(GIVEN INFORMATION)
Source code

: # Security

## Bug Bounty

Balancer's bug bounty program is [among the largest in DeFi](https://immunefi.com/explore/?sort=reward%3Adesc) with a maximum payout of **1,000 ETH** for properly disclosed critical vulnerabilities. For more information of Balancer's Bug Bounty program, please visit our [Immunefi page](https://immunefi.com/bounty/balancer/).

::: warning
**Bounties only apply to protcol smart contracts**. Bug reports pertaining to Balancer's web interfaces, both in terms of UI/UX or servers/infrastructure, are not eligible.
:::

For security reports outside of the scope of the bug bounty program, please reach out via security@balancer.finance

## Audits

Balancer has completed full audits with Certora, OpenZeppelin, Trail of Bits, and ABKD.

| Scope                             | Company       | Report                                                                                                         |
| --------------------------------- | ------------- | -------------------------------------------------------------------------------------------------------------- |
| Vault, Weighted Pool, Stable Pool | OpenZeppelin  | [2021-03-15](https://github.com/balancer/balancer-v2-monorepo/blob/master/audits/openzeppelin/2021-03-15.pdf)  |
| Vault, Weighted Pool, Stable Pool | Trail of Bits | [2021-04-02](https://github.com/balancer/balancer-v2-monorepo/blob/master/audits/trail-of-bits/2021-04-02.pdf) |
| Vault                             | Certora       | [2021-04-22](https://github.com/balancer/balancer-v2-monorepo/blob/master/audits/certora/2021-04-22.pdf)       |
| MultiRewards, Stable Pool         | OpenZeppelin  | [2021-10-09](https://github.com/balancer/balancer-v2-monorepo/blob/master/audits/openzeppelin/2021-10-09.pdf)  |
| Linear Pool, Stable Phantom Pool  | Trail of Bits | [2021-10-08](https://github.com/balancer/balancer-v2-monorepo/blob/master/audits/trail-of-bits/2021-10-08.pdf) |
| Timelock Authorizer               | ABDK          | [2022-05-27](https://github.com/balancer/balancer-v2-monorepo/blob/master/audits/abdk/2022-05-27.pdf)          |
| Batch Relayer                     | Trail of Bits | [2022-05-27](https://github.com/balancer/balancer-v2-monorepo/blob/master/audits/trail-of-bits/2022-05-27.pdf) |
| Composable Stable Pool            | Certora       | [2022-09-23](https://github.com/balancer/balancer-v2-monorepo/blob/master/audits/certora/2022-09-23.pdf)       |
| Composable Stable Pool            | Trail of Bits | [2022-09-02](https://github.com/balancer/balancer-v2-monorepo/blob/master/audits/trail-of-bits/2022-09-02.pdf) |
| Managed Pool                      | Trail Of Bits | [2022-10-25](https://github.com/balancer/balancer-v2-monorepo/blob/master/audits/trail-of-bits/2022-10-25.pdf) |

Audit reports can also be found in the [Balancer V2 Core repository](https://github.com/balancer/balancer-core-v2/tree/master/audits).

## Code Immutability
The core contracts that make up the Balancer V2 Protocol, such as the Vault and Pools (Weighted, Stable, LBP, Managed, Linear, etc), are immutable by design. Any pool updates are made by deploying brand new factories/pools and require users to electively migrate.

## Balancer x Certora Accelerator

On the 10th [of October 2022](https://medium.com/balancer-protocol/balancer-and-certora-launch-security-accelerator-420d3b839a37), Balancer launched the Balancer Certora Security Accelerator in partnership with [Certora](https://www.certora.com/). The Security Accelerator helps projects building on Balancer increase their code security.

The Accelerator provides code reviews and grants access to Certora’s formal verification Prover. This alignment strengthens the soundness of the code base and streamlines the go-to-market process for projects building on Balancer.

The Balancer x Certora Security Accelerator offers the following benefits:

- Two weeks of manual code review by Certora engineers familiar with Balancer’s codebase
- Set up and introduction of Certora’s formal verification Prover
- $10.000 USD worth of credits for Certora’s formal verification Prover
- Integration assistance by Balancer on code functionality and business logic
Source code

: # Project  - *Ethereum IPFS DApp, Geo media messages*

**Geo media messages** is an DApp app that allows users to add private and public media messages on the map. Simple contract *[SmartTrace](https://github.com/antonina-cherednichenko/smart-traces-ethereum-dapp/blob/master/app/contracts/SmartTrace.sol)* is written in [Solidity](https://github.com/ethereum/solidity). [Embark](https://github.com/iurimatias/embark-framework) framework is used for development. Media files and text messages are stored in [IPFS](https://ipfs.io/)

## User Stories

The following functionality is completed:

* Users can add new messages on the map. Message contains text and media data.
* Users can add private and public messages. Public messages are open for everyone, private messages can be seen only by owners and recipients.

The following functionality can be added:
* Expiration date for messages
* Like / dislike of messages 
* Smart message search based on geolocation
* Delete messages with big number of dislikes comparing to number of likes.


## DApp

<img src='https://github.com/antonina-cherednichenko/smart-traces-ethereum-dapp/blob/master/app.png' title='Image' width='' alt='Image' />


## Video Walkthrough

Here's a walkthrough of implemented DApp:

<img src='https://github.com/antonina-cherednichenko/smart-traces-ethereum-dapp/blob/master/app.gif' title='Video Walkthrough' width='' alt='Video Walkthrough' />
(End GIVEN INFORMATION)
**WHAT IS BEING ASKED:** Each record must appear again, word for word.

**ANSWER BOX:**
Source code

: # Security

## Bug Bounty

Balancer's bug bounty program is [among the largest in DeFi](https://immunefi.com/explore/?sort=reward%3Adesc) with a maximum payout of **1,000 ETH** for properly disclosed critical vulnerabilities. For more information of Balancer's Bug Bounty program, please visit our [Immunefi page](https://immunefi.com/bounty/balancer/).

::: warning
**Bounties only apply to protcol smart contracts**. Bug reports pertaining to Balancer's web interfaces, both in terms of UI/UX or servers/infrastructure, are not eligible.
:::

For security reports outside of the scope of the bug bounty program, please reach out via security@balancer.finance

## Audits

Balancer has completed full audits with Certora, OpenZeppelin, Trail of Bits, and ABKD.

| Scope                             | Company       | Report                                                                                                         |
| --------------------------------- | ------------- | -------------------------------------------------------------------------------------------------------------- |
| Vault, Weighted Pool, Stable Pool | OpenZeppelin  | [2021-03-15](https://github.com/balancer/balancer-v2-monorepo/blob/master/audits/openzeppelin/2021-03-15.pdf)  |
| Vault, Weighted Pool, Stable Pool | Trail of Bits | [2021-04-02](https://github.com/balancer/balancer-v2-monorepo/blob/master/audits/trail-of-bits/2021-04-02.pdf) |
| Vault                             | Certora       | [2021-04-22](https://github.com/balancer/balancer-v2-monorepo/blob/master/audits/certora/2021-04-22.pdf)       |
| MultiRewards, Stable Pool         | OpenZeppelin  | [2021-10-09](https://github.com/balancer/balancer-v2-monorepo/blob/master/audits/openzeppelin/2021-10-09.pdf)  |
| Linear Pool, Stable Phantom Pool  | Trail of Bits | [2021-10-08](https://github.com/balancer/balancer-v2-monorepo/blob/master/audits/trail-of-bits/2021-10-08.pdf) |
| Timelock Authorizer               | ABDK          | [2022-05-27](https://github.com/balancer/balancer-v2-monorepo/blob/master/audits/abdk/2022-05-27.pdf)          |
| Batch Relayer                     | Trail of Bits | [2022-05-27](https://github.com/balancer/balancer-v2-monorepo/blob/master/audits/trail-of-bits/2022-05-27.pdf) |
| Composable Stable Pool            | Certora       | [2022-09-23](https://github.com/balancer/balancer-v2-monorepo/blob/master/audits/certora/2022-09-23.pdf)       |
| Composable Stable Pool            | Trail of Bits | [2022-09-02](https://github.com/balancer/balancer-v2-monorepo/blob/master/audits/trail-of-bits/2022-09-02.pdf) |
| Managed Pool                      | Trail Of Bits | [2022-10-25](https://github.com/balancer/balancer-v2-monorepo/blob/master/audits/trail-of-bits/2022-10-25.pdf) |

Audit reports can also be found in the [Balancer V2 Core repository](https://github.com/balancer/balancer-core-v2/tree/master/audits).

## Code Immutability
The core contracts that make up the Balancer V2 Protocol, such as the Vault and Pools (Weighted, Stable, LBP, Managed, Linear, etc), are immutable by design. Any pool updates are made by deploying brand new factories/pools and require users to electively migrate.

## Balancer x Certora Accelerator

On the 10th [of October 2022](https://medium.com/balancer-protocol/balancer-and-certora-launch-security-accelerator-420d3b839a37), Balancer launched the Balancer Certora Security Accelerator in partnership with [Certora](https://www.certora.com/). The Security Accelerator helps projects building on Balancer increase their code security.

The Accelerator provides code reviews and grants access to Certora’s formal verification Prover. This alignment strengthens the soundness of the code base and streamlines the go-to-market process for projects building on Balancer.

The Balancer x Certora Security Accelerator offers the following benefits:

- Two weeks of manual code review by Certora engineers familiar with Balancer’s codebase
- Set up and introduction of Certora’s formal verification Prover
- $10.000 USD worth of credits for Certora’s formal verification Prover
- Integration assistance by Balancer on code functionality and business logic
Source code

: # Project  - *Ethereum IPFS DApp, Geo media messages*

**Geo media messages** is an DApp app that allows users to add private and public media messages on the map. Simple contract *[SmartTrace](https://github.com/antonina-cherednichenko/smart-traces-ethereum-dapp/blob/master/app/contracts/SmartTrace.sol)* is written in [Solidity](https://github.com/ethereum/solidity). [Embark](https://github.com/iurimatias/embark-framework) framework is used for development. Media files and text messages are stored in [IPFS](https://ipfs.io/)

## User Stories

The following functionality is completed:

* Users can add new messages on the map. Message contains text and media data.
* Users can add private and public messages. Public messages are open for everyone, private messages can be seen only by owners and recipients.

The following functionality can be added:
* Expiration date for messages
* Like / dislike of messages 
* Smart message search based on geolocation
* Delete messages with big number of dislikes comparing to number of likes.


## DApp

<img src='https://github.com/antonina-cherednichenko/smart-traces-ethereum-dapp/blob/master/app.png' title='Image' width='' alt='Image' />


## Video Walkthrough

Here's a walkthrough of implemented DApp:

<img src='https://github.com/antonina-cherednichenko/smart-traces-ethereum-dapp/blob/master/app.gif' title='Video Walkthrough' width='' alt='Video Walkthrough' />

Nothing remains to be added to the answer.